A new group was recently formed that is calling itself a group of experts for the purpose of making the Republican Party attractive to voters again. The strategy is supposedly to go on a listening tour so they can talk to the American people and hear what people are concerned about.
It's hard to keep from laughing out loud when people living in the bubble of the Beltway suddenly wake up one day and think they ought to have a listening tour; even funnier when their first earful expedition takes them all the way to the suburbs of Washington, D.C.
If some of these leaders had been listening already, they wouldn't need to form a group to start listening now. Some of the ones who have decided to start listening sure weren't listening last fall when they were supporting the TARP bailout bill that pretty much discredited any semblance of conservative conviction.
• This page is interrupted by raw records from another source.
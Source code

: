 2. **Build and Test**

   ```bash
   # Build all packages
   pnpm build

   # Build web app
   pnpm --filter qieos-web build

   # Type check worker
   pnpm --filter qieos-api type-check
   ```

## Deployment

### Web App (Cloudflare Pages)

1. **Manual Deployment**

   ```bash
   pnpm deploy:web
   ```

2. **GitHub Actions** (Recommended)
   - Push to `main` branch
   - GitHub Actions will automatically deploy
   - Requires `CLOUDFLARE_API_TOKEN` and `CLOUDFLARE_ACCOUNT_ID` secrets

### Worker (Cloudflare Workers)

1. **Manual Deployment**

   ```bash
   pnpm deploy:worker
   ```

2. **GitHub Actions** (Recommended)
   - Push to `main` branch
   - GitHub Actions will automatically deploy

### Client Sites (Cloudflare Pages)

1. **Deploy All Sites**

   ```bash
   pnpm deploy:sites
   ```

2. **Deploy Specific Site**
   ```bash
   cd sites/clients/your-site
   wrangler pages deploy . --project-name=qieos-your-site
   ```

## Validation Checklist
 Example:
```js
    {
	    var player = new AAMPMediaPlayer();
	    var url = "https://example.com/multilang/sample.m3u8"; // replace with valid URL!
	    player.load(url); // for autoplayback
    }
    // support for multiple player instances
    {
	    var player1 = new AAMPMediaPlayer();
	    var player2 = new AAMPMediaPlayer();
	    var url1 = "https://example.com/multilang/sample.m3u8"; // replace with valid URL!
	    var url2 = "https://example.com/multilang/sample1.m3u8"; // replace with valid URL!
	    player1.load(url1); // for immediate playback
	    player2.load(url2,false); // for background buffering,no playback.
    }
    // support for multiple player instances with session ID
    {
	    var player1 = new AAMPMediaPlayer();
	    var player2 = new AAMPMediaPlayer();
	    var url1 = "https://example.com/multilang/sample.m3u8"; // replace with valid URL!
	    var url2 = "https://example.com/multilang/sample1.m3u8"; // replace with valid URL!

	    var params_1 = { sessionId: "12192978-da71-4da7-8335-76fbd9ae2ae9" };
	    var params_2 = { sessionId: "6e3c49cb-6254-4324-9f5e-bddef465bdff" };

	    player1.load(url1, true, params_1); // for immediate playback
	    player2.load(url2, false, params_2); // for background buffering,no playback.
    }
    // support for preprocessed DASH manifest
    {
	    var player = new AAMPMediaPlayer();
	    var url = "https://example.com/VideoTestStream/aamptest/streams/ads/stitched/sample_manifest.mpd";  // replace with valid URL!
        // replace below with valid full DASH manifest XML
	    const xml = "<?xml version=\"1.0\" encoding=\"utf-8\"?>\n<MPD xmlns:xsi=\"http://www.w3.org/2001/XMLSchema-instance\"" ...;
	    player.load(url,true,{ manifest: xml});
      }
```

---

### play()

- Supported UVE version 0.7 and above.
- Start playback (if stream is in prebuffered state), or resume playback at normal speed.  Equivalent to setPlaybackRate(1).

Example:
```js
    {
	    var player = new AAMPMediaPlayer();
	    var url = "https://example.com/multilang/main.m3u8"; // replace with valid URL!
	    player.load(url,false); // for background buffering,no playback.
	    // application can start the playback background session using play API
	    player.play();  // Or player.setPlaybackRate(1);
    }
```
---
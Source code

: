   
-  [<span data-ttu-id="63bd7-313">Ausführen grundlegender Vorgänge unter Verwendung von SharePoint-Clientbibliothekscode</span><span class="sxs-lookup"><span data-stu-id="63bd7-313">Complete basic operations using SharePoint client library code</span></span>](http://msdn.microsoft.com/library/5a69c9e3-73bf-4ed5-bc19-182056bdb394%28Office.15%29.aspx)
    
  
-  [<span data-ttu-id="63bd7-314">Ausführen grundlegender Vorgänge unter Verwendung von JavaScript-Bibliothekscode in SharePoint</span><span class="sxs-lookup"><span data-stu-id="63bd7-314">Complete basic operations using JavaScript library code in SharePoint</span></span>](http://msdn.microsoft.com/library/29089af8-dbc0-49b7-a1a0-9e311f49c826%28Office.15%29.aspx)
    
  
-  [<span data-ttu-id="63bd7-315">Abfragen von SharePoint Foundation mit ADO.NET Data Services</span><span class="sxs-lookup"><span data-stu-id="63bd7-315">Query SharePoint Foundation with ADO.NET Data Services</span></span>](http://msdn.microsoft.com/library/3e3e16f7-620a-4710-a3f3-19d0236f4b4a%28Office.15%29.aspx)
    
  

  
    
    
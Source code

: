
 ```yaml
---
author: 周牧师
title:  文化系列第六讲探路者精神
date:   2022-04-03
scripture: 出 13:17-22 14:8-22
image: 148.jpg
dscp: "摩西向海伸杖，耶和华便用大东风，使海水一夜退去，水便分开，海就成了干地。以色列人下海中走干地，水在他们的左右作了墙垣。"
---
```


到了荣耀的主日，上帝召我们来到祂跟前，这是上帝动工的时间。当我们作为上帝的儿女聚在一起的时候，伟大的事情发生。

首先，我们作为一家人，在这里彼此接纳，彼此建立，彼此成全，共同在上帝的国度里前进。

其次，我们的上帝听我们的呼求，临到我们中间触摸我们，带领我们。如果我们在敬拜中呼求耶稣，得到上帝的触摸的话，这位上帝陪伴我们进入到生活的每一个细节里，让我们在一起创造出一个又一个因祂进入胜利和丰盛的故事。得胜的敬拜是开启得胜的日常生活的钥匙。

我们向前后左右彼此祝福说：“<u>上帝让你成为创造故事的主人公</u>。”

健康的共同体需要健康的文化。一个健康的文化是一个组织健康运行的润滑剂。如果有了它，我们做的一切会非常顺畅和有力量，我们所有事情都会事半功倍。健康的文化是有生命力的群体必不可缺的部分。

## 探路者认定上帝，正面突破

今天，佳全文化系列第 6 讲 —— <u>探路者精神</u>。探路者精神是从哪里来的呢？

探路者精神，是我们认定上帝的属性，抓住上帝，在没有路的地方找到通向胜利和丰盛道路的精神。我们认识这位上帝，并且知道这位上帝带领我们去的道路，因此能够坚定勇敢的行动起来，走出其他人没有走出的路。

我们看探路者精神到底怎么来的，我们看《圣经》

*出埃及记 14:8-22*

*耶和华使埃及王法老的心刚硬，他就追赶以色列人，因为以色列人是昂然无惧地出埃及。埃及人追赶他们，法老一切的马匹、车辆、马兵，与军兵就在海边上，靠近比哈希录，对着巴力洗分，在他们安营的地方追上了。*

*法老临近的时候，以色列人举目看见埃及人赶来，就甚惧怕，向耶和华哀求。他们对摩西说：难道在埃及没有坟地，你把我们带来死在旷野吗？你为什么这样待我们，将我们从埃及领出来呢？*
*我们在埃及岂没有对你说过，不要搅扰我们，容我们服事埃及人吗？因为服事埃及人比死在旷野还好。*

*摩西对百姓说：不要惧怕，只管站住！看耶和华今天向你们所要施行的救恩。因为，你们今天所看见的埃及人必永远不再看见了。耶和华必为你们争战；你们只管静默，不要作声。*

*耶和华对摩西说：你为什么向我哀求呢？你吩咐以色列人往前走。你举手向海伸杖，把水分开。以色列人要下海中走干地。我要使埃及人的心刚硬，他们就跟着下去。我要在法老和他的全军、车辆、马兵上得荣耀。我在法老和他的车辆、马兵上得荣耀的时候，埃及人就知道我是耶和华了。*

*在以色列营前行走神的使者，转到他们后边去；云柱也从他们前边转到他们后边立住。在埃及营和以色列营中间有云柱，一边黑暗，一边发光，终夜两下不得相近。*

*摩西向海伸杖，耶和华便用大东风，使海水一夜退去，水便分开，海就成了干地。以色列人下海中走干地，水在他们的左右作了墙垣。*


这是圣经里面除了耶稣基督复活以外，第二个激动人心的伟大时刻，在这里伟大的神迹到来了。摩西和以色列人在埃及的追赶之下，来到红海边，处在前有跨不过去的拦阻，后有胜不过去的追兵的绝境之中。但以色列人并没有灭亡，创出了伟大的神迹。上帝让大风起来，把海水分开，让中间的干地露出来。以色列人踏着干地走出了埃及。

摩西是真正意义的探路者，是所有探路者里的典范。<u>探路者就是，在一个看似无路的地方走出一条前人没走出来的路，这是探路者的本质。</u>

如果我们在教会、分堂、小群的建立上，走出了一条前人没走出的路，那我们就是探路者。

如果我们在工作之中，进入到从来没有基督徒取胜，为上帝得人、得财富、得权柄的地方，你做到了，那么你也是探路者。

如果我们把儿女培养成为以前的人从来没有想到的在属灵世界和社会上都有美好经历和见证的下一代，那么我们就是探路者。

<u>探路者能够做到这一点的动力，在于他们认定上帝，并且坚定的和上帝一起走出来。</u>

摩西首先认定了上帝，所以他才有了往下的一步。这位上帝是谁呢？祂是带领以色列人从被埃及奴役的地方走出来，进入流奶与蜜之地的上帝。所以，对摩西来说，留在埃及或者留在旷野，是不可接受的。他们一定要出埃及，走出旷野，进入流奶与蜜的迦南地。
It's also sad when Jeb Bush suggested that we need to "get past Reagan" and the group indicated that it doesn't plan to listen much to the Republicans who became Republicans because they believe in the sanctity of life, traditional marriage and express support for the Second Amendment. Most of us thought the party was pretty strong under Reagan and appreciated that he wasn't ashamed of God and didn't seem embarrassed of his respect for human life at all stages.
In my book, "Do the Right Thing," I dedicate an entire chapter called "Politically Homeless" to the unfortunate attitude between some in the party who treat values voters as if they were embarrassing distant cousins who are allowed to come to the family gatherings a couple of times a year, but aren't expected to be seen beyond that. Values voters are conservative on social issues, and economic ones as well.
For those on the listening tour, listen to this: If the party elite want to abandon principled leadership to protect life, support traditional marriage while going along with deficit exploding spending, interference and micro-managing of private business and failing to police corruption and govern competently, then hearing aids or a panel of experts won't help.
Here's a better idea: Go to a little diner somewhere, but not in an announced listening tour. Just order the cheeseburger and talk to the person who serves your order. Have a conversation with the guy who lifts your bag at the airport or checks you in at the hotel. If you see a guy working on a construction project, wait until his break and ask him a few questions. You'll have plenty to listen to and won't even have to take a tour.